One thing we learned in N.H. is that the polls and the pundits can’t be trusted. Polls there showed Obama breaking open a double-digit lead over Clinton just three days ago, and the newspaper and tv commentators were already annointing him the winner. Then Clinton pulled a Truman/Dewey. So much for the polls…
On the GOP side, there appears to be a growing dissatisfaction with both Rudy and Mitt among the Republican rank and file — and when you take those two out of the running, John McCain becomes the obvious choice. One thing this election season is proving is that it doesn’t seem to matter how much money a candidate has to spend in a campaign…voters still pretty much know who they want, and tons of cash on the barrel head is not seeming to change that. Romney spent huge amounts of money in both Iowa and New Hampshire, to no avail.
People still, it seems, vote their BELIEFS. And that is why I am commenting on all of this here at Beliefnet.
It seems clear that women in N.H. believe that it is time, at last, to see a woman president. I am going to assume that some crossed party lines there to prove it. I think women were shocked to see Clinton lose Iowa, and hence rallied behind Hillary yesterday. That is not to say that Ms. Clinton’s proposals and ideas are not also favored. I believe they are, by most Democrats — for what she has to say has not been, after all, that much different than the other Democratic candidates. But it is her gender that caused many Republican women to vote for her. I don’t think there can be any question about that. And that says a great deal about what could happen in November’s General Election should Hillary win her party’s nomination.
If the GOP nominates McCain after all, we will see what everyone actually expected and predicted a year ago: a McCain/Clinton match-up in the Fall. It’s fascinating to note how recent polls showed differently, but that the electorate in New Hampshire confirmed the early line from last January.

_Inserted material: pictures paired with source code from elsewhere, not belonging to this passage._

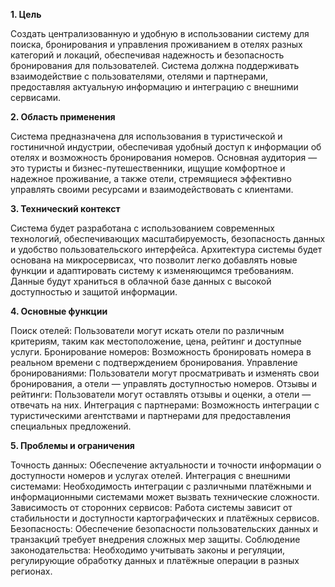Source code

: **1. Цель**

Создать централизованную и удобную в использовании систему для поиска, бронирования и управления проживанием в отелях разных категорий и локаций, обеспечивая надежность и безопасность бронирования для пользователей. Система должна поддерживать взаимодействие с пользователями, отелями и партнерами, предоставляя актуальную информацию и интеграцию с внешними сервисами.

**2. Область применения**

Система предназначена для использования в туристической и гостиничной индустрии, обеспечивая удобный доступ к информации об отелях и возможность бронирования номеров. Основная аудитория — это туристы и бизнес-путешественники, ищущие комфортное и надежное проживание, а также отели, стремящиеся эффективно управлять своими ресурсами и взаимодействовать с клиентами.

**3. Технический контекст**

Система будет разработана с использованием современных технологий, обеспечивающих масштабируемость, безопасность данных и удобство пользовательского интерфейса. Архитектура системы будет основана на микросервисах, что позволит легко добавлять новые функции и адаптировать систему к изменяющимся требованиям. Данные будут храниться в облачной базе данных с высокой доступностью и защитой информации.

**4. Основные функции**

Поиск отелей: Пользователи могут искать отели по различным критериям, таким как местоположение, цена, рейтинг и доступные услуги.
Бронирование номеров: Возможность бронировать номера в реальном времени с подтверждением бронирования.
Управление бронированиями: Пользователи могут просматривать и изменять свои бронирования, а отели — управлять доступностью номеров.
Отзывы и рейтинги: Пользователи могут оставлять отзывы и оценки, а отели — отвечать на них.
Интеграция с партнерами: Возможность интеграции с туристическими агентствами и партнерами для предоставления специальных предложений.

**5. Проблемы и ограничения**

Точность данных: Обеспечение актуальности и точности информации о доступности номеров и услугах отелей.
Интеграция с внешними системами: Необходимость интеграции с различными платёжными и информационными системами может вызвать технические сложности.
Зависимость от сторонних сервисов: Работа системы зависит от стабильности и доступности картографических и платёжных сервисов.
Безопасность: Обеспечение безопасности пользовательских данных и транзакций требует внедрения сложных мер защиты.
Соблюдение законодательства: Необходимо учитывать законы и регуляции, регулирующие обработку данных и платёжные операции в разных регионах.

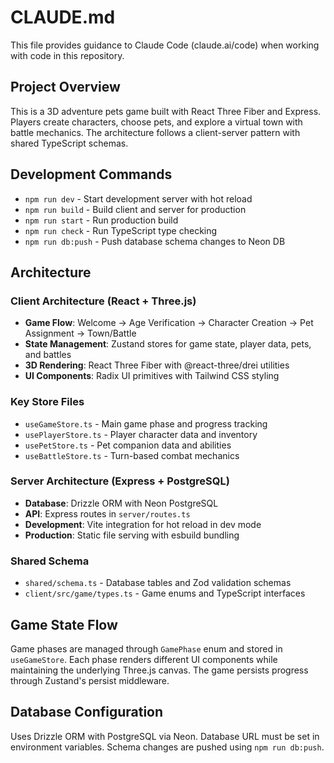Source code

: # CLAUDE.md

This file provides guidance to Claude Code (claude.ai/code) when working with code in this repository.

## Project Overview

This is a 3D adventure pets game built with React Three Fiber and Express. Players create characters, choose pets, and explore a virtual town with battle mechanics. The architecture follows a client-server pattern with shared TypeScript schemas.

## Development Commands

- `npm run dev` - Start development server with hot reload
- `npm run build` - Build client and server for production
- `npm run start` - Run production build
- `npm run check` - Run TypeScript type checking
- `npm run db:push` - Push database schema changes to Neon DB

## Architecture

### Client Architecture (React + Three.js)
- **Game Flow**: Welcome → Age Verification → Character Creation → Pet Assignment → Town/Battle
- **State Management**: Zustand stores for game state, player data, pets, and battles
- **3D Rendering**: React Three Fiber with @react-three/drei utilities
- **UI Components**: Radix UI primitives with Tailwind CSS styling

### Key Store Files
- `useGameStore.ts` - Main game phase and progress tracking
- `usePlayerStore.ts` - Player character data and inventory
- `usePetStore.ts` - Pet companion data and abilities
- `useBattleStore.ts` - Turn-based combat mechanics

### Server Architecture (Express + PostgreSQL)
- **Database**: Drizzle ORM with Neon PostgreSQL
- **API**: Express routes in `server/routes.ts`
- **Development**: Vite integration for hot reload in dev mode
- **Production**: Static file serving with esbuild bundling

### Shared Schema
- `shared/schema.ts` - Database tables and Zod validation schemas
- `client/src/game/types.ts` - Game enums and TypeScript interfaces

## Game State Flow

Game phases are managed through `GamePhase` enum and stored in `useGameStore`. Each phase renders different UI components while maintaining the underlying Three.js canvas. The game persists progress through Zustand's persist middleware.

## Database Configuration

Uses Drizzle ORM with PostgreSQL via Neon. Database URL must be set in environment variables. Schema changes are pushed using `npm run db:push`.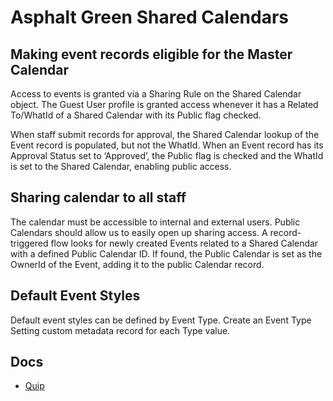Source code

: # Asphalt Green Shared Calendars

## Making event records eligible for the Master Calendar

Access to events is granted via a Sharing Rule on the Shared Calendar object. The Guest User profile is granted access whenever it has a Related To/WhatId of a Shared Calendar with its Public flag checked.

When staff submit records for approval, the Shared Calendar lookup of the Event record is populated, but not the WhatId. When an Event record has its Approval Status set to ‘Approved’, the Public flag is checked and the WhatId is set to the Shared Calendar, enabling public access.

## Sharing calendar to all staff

The calendar must be accessible to internal and external users. Public Calendars should allow us to easily open up sharing access. A record-triggered flow looks for newly created Events related to a Shared Calendar with a defined Public Calendar ID. If found, the Public Calendar is set as the OwnerId of the Event, adding it to the public Calendar record.

## Default Event Styles

Default event styles can be defined by Event Type. Create an Event Type Setting custom metadata record for each Type value.


## Docs

- [Quip](https://quip.com/HJejArp9qrcb/Asphalt-Green-Shared-Calendars)
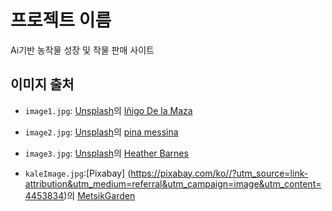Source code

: # 프로젝트 이름
Ai기반 농작물 성장 및 작물 판매 사이트​
## 이미지 출처
- `image1.jpg`: [Unsplash](https://unsplash.com/ko/%EC%82%AC%EC%A7%84/%EC%95%BC%EC%B1%84%EC%99%80-%EA%B3%BC%EC%9D%BC-s285sDw5Ikc?utm_content=creditCopyText&utm_medium=referral&utm_source=unsplash)의 
[Iñigo De la Maza](https://unsplash.com/ko/@idelamaza?utm_content=creditCopyText&utm_medium=referral&utm_source=unsplash)

- `image2.jpg`: [Unsplash](https://unsplash.com/ko/%EC%82%AC%EC%A7%84/%EB%85%B9%EC%83%89-%EC%8B%9D%EB%AC%BC%EC%9D%98-%EC%A0%91%EC%82%AC-%EC%82%AC%EC%A7%84-Oc3fP0FXJbU?utm_content=creditCopyText&utm_medium=referral&utm_source=unsplash)의
[pina messina](https://unsplash.com/ko/@pinamessina?utm_content=creditCopyText&utm_medium=referral&utm_source=unsplash)

- `image3.jpg`: [Unsplash](https://unsplash.com/ko/%EC%82%AC%EC%A7%84/%ED%9D%B0%EC%83%89-%ED%91%9C%EB%A9%B4%EC%97%90-%EB%85%B9%EC%83%89-%EC%9E%8E-vkpR5r4rk-w?utm_content=creditCopyText&utm_medium=referral&utm_source=unsplash)의
[Heather Barnes](https://unsplash.com/ko/@heatherbarnes?utm_content=creditCopyText&utm_medium=referral&utm_source=unsplash)
  
- `kaleImage.jpg`:[Pixabay] (https://pixabay.com/ko//?utm_source=link-attribution&utm_medium=referral&utm_campaign=image&utm_content=4453834)의
[MetsikGarden](https://pixabay.com/ko/users/metsikgarden-4421146/?utm_source=link-attribution&utm_medium=referral&utm_campaign=image&utm_content=4453834)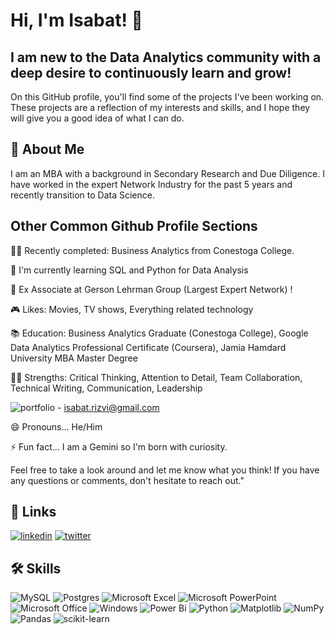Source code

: # Hi, I'm Isabat! 👋
## I am new to the Data Analytics community with a deep desire to continuously learn and grow! 

On this GitHub profile, you'll find some of the projects I've been working on. These projects are a reflection of my interests and skills, and I hope they will give you a good idea of what I can do.
## 🚀 About Me
I am an MBA with a background in Secondary Research and Due Diligence. I have worked in the expert Network Industry for the past 5 years and recently transition to Data Science.




## Other Common Github Profile Sections
👩‍💻 Recently completed: Business Analytics from Conestoga College.

🧠 I'm currently learning SQL and Python for Data Analysis

🏅 Ex Associate at Gerson Lehrman Group (Largest Expert Network) ! 

🎮 Likes: Movies, TV shows, Everything related technology

📚 Education: Business Analytics Graduate (Conestoga College), Google Data Analytics Professional Certificate (Coursera), Jamia Hamdard University MBA Master Degree

💪🏻 Strengths: Critical Thinking, Attention to Detail, Team Collaboration, Technical Writing, Communication, Leadership

![portfolio](https://img.shields.io/badge/Gmail-D14836?style=for-the-badge&logo=gmail&logoColor=white) - isabat.rizvi@gmail.com

😄 Pronouns... He/Him

⚡️ Fun fact... I am a Gemini so I'm born with curiosity. 



Feel free to take a look around and let me know what you think! If you have any questions or comments, don't hesitate to reach out."


## 🔗 Links
[![linkedin](https://img.shields.io/badge/linkedin-0A66C2?style=for-the-badge&logo=linkedin&logoColor=white)](https://www.linkedin.com/in/isabatrizvi/)
[![twitter](https://img.shields.io/badge/twitter-1DA1F2?style=for-the-badge&logo=twitter&logoColor=white)](https://twitter.com/isabat09)





## 🛠 Skills

![MySQL](https://img.shields.io/badge/mysql-%2300f.svg?style=for-the-badge&logo=mysql&logoColor=white)
![Postgres](https://img.shields.io/badge/postgres-%23316192.svg?style=for-the-badge&logo=postgresql&logoColor=white)
![Microsoft Excel](https://img.shields.io/badge/Microsoft_Excel-217346?style=for-the-badge&logo=microsoft-excel&logoColor=white)
![Microsoft PowerPoint](https://img.shields.io/badge/Microsoft_PowerPoint-B7472A?style=for-the-badge&logo=microsoft-powerpoint&logoColor=white)
![Microsoft Office](https://img.shields.io/badge/Microsoft_Office-D83B01?style=for-the-badge&logo=microsoft-office&logoColor=white)
![Windows](https://img.shields.io/badge/Windows-0078D6?style=for-the-badge&logo=windows&logoColor=white)
![Power Bi](https://img.shields.io/badge/power_bi-F2C811?style=for-the-badge&logo=powerbi&logoColor=black)
![Python](https://img.shields.io/badge/python-3670A0?style=for-the-badge&logo=python&logoColor=ffdd54)
![Matplotlib](https://img.shields.io/badge/Matplotlib-%23ffffff.svg?style=for-the-badge&logo=Matplotlib&logoColor=black)
![NumPy](https://img.shields.io/badge/numpy-%23013243.svg?style=for-the-badge&logo=numpy&logoColor=white)
![Pandas](https://img.shields.io/badge/pandas-%23150458.svg?style=for-the-badge&logo=pandas&logoColor=white)
![scikit-learn](https://img.shields.io/badge/scikit--learn-%23F7931E.svg?style=for-the-badge&logo=scikit-learn&logoColor=white)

Now, Super Tuesday (Feb 5) is looking very important (of course, it always was…but there has been a growing sense in the days since Iowa that Obama might actually have the whole thing locked up before then). Now Barackamania, as some pundits have called it, has had a huge bucket of cold water thrown over it. And Rudyitis seems like thing from the distant past.
So we’re back (at least for today) to the two candidates who were deemed to be the Front Runners all along — John and Hillary. The people of New Hampshire have spoken…but be honest…wouldn’t a Fall ’08 campaign between Rudy and Barack seem less predictable and at least a little more exciting?